» **Work required**
If a line in the entries below includes "leftskip", show that line.

(Listed records Opens)

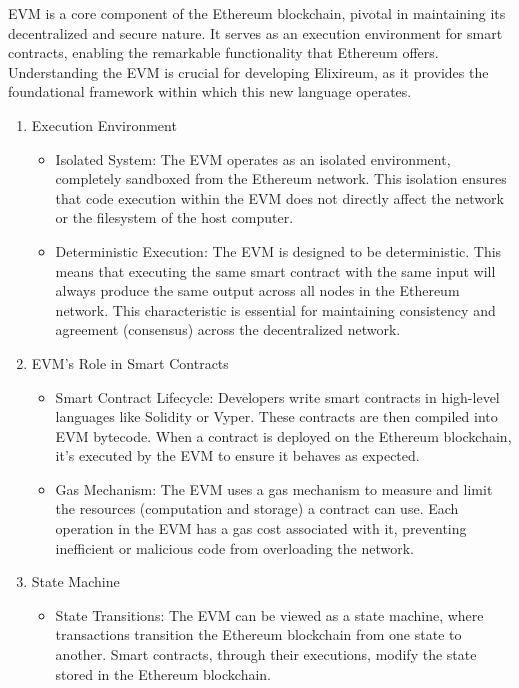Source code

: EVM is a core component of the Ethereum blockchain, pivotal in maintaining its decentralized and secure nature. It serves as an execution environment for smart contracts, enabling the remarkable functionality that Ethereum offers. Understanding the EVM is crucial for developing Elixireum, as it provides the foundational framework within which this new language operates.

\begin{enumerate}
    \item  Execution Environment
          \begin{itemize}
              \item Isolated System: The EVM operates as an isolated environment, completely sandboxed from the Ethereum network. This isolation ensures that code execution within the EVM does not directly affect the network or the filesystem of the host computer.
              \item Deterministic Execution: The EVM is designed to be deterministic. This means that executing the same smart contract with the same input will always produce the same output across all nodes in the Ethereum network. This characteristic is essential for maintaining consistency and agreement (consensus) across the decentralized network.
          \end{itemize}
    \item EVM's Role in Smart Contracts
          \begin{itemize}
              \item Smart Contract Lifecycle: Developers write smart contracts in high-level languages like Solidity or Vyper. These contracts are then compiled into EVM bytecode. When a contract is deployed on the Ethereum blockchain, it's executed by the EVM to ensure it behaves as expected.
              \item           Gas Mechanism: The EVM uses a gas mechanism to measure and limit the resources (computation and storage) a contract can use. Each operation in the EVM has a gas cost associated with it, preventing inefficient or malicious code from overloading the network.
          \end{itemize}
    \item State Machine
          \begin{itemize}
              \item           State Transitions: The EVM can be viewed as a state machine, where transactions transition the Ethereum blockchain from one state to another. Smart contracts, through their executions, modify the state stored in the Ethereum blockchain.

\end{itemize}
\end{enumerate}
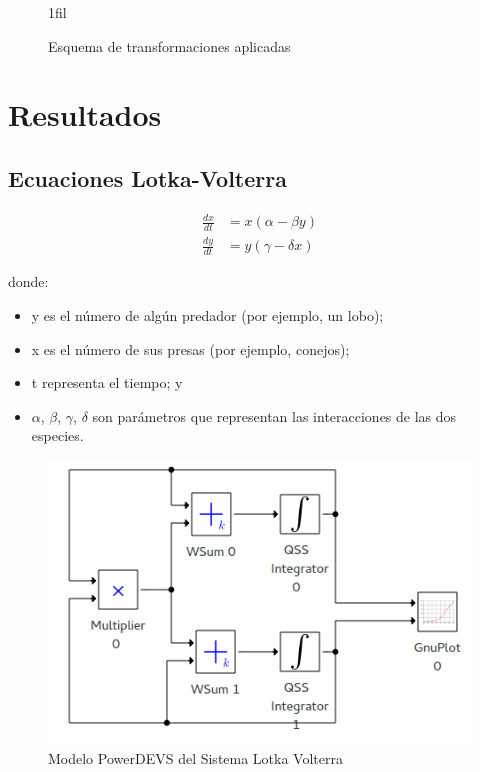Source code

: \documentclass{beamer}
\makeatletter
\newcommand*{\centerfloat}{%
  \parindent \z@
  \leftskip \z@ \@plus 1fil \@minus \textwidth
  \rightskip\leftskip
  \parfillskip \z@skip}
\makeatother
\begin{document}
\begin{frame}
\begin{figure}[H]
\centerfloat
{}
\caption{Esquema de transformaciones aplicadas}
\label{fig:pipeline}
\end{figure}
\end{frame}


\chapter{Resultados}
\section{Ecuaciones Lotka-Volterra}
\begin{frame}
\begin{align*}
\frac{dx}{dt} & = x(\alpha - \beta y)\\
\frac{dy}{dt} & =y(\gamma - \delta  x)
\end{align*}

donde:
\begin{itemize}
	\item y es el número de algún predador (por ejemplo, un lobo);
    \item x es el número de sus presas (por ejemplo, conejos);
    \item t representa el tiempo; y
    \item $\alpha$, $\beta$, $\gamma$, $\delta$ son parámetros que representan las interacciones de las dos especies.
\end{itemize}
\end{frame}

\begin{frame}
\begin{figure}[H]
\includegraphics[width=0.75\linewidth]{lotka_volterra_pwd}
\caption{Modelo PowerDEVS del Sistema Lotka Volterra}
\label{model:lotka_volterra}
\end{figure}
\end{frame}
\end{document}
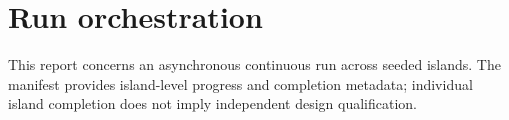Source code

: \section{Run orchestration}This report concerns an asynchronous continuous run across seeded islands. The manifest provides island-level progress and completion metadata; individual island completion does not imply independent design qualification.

(Listed records Closes)

» **Task response**
  \leftskip \z@ \@plus 1fil \@minus \textwidth
  \rightskip\leftskip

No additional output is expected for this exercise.